Despite the poor Bluebird data sickle cell experts at the ASH meeting refused to dismiss the gene therapy concept, though they warned that it could only be performed at some sites.
“Probably in future gene therapy could change things but it would not be useful in developing countries or countries with limited resources,” said Dr Barbara Capelli, from the International Observatory on Sickle Cell Disease in France, during a panel session.
“We’re very excited about the limited number of patients with sickle cell disease undergoing gene therapy,” said the panel’s moderator, Dr Alexis Thompson, a paediatric haematologist from Ann & Robert H Lurie Children's Hospital of Chicago. She described the gene therapy results as “certainly very encouraging”.
Thicker than water
And while Bluebird’s gene therapy is not a raging success, another – much simpler – therapeutic approach under investigation is also far from satisfactory.

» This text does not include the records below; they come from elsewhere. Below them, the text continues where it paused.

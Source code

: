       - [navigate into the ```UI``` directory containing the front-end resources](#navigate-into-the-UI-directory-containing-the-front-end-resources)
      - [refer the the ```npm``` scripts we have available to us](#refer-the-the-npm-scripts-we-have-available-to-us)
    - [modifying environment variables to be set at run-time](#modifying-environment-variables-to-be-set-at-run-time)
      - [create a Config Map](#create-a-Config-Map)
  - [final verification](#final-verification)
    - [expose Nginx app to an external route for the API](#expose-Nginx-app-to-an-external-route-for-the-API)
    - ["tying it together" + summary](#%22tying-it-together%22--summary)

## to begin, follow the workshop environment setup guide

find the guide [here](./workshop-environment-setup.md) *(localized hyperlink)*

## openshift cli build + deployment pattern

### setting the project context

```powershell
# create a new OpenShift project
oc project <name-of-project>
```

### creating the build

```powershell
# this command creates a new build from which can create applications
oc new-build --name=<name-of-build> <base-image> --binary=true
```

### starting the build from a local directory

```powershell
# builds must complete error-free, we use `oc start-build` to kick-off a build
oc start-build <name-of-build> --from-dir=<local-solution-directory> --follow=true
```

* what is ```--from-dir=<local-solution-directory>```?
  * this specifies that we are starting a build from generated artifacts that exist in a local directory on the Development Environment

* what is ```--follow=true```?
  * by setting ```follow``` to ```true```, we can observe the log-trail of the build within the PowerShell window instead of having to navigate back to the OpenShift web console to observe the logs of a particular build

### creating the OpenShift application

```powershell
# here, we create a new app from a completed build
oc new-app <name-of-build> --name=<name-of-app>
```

Data from a trial of Global Blood Therapeutics’ small molecule GBT440, which binds oxygen to haemoglobin more tightly and thus prevents clumping of sickle haemoglobin, indicated that the therapy is not without merit – but again the results underwhelmed compared with what had been previously released.
Data from all 30 patients in the company’s phase I/II trial showed that median sickle cell counts fell by 56% in patients given 500mg of GBT440 and by 46% in those given a 700mg dose. In placebo patients median sickle cell counts increased by 14%.
Nice reductions. But there are two problems here. The first and most obvious is the lack of a dose response. And there is also the better earlier data: the first six patients treated with GBT440 had seen their sickle cell counts drop by closer to 80% when Global Blood went public back in September. Global Blood has fallen 25% on the Nasdaq so far today.
Dr Claire Hemmaway of Queens Hospital, UK, who presented the data yesterday, said: “GBT440 offers a well-tolerated, once-a-day and possibly disease-modifying therapy.” Asked whether any patient had had improvement in symptoms, she said that one patient indicated an improvement in fatigue, but as the study was still blinded there was no way to know whether they were on GBT440 or placebo.
Full data will be released next year. If GBT440 can be shown to work it has meaningful advantages over LentiGlobin, being much cheaper, easier to administer – it is a once-daily pill – and less mechanistically complex.
For now, though, both assets have their problems, and both companies have suffered accordingly. Expectations were high considering sickle cell is a bitterly hard disorder to treat. If one or both manage to solve their issues the rewards could be significant.